Senator Hillary Clinton’s aura of inevitability has begun to wear off. After leading in national polls by 25 percent in the late summer and early fall, her poll numbers have begun to drop, and Senator Barack Obama’s have begun to increase.

Clinton’s decline is most readily apparent in Iowa — her leads in New Hampshire and South Carolina are still in the double digits. Polls in Iowa have shown her lead, which was once about seven points, now dwindling to nothing, as both Obama and Edwards pull into a statistical dead heat with her. Some polls have even show Obama in front. As the nation’s first state to vote (never mind absentee voters in Florida, California and elsewhere receiving their ballots a few days earlier), Iowa has considerable sway in shaping the rest of the campaign. It is true that some wackos — Pat Buchanan among them — have won Iowa in the past without going on to make waves in the rest of the campaign. But in this day and age, with a constant media news cycle, Iowans are now viewed as the kingmakers. The sight of presidential candidates from New York City pandering to Iowa farmers wanting to keep ethanol highly and outrageously subsidized is uniquely American and strangely important.
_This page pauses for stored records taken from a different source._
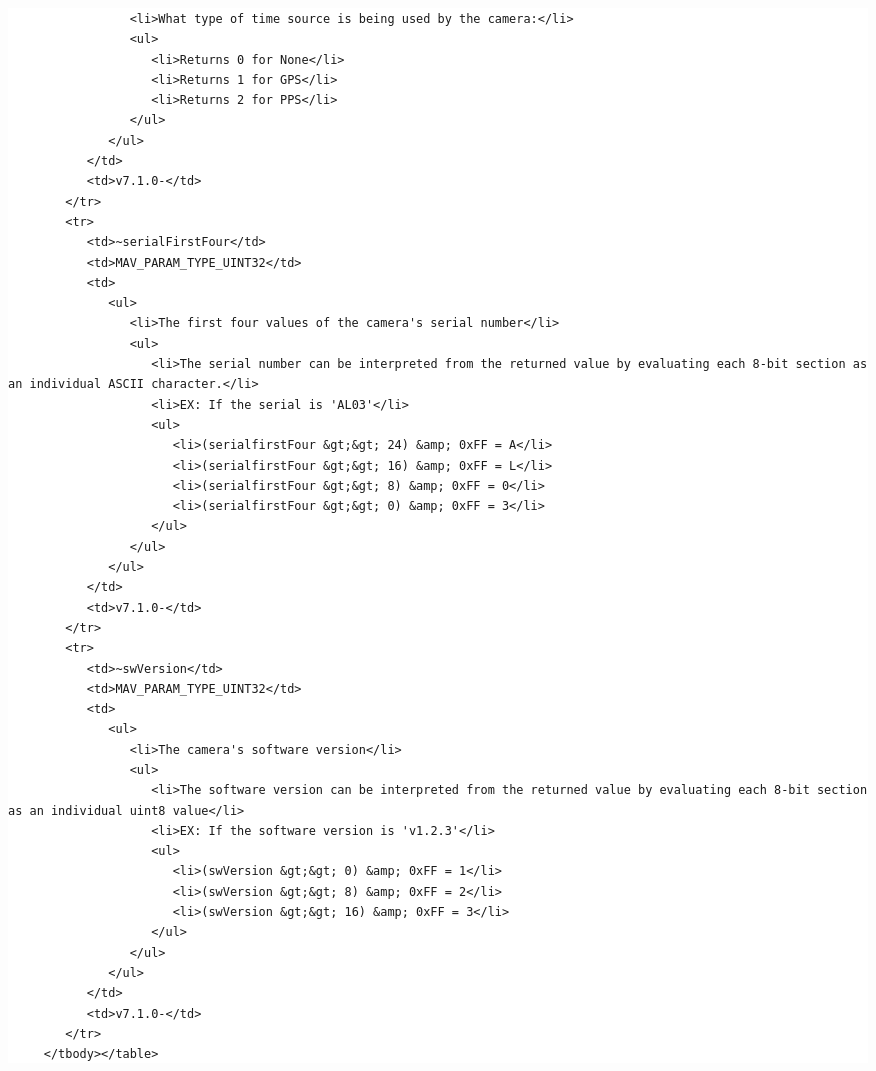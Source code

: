                      <li>What type of time source is being used by the camera:</li>
                     <ul>
                        <li>Returns 0 for None</li>
                        <li>Returns 1 for GPS</li>
                        <li>Returns 2 for PPS</li>
                     </ul>
                  </ul>
               </td>
               <td>v7.1.0-</td>
            </tr>
            <tr>
               <td>~serialFirstFour</td>
               <td>MAV_PARAM_TYPE_UINT32</td>
               <td>
                  <ul>
                     <li>The first four values of the camera's serial number</li>
                     <ul>
                        <li>The serial number can be interpreted from the returned value by evaluating each 8-bit section as an individual ASCII character.</li>
                        <li>EX: If the serial is 'AL03'</li>
                        <ul>
                           <li>(serialfirstFour &gt;&gt; 24) &amp; 0xFF = A</li>
                           <li>(serialfirstFour &gt;&gt; 16) &amp; 0xFF = L</li>
                           <li>(serialfirstFour &gt;&gt; 8) &amp; 0xFF = 0</li>
                           <li>(serialfirstFour &gt;&gt; 0) &amp; 0xFF = 3</li>
                        </ul>
                     </ul>
                  </ul>
               </td>
               <td>v7.1.0-</td>
            </tr>
            <tr>
               <td>~swVersion</td>
               <td>MAV_PARAM_TYPE_UINT32</td>
               <td>
                  <ul>
                     <li>The camera's software version</li>
                     <ul>
                        <li>The software version can be interpreted from the returned value by evaluating each 8-bit section as an individual uint8 value</li>
                        <li>EX: If the software version is 'v1.2.3'</li>
                        <ul>
                           <li>(swVersion &gt;&gt; 0) &amp; 0xFF = 1</li>
                           <li>(swVersion &gt;&gt; 8) &amp; 0xFF = 2</li>
                           <li>(swVersion &gt;&gt; 16) &amp; 0xFF = 3</li>
                        </ul>
                     </ul>
                  </ul>
               </td>
               <td>v7.1.0-</td>
            </tr>
         </tbody></table>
I rarely find myself agreeing with Karl Rove, but his recent statement that Obama needs to win Iowa to win the Democratic nomination is right. And an Iowa victory may be all he needs to defeat Clinton.

Here’s the logic: Clinton is the frontrunner nationally and in most states, despite her high negative ratings and concerns of electability. She will most likely be unable to shake that image heading into Iowa, her weakest state by far. But if Obama wins Iowa, even by just a single percentage point, he will monopolize media coverage of the results. And the media already loves Obama, despite his inability to gain any real ground on Clinton over a 10-month span and really command a knowledge of policy. Should he actually beat her, they’ll go crazy — as nuts as Ron Paul or Howard Dean after the 2004 caucuses.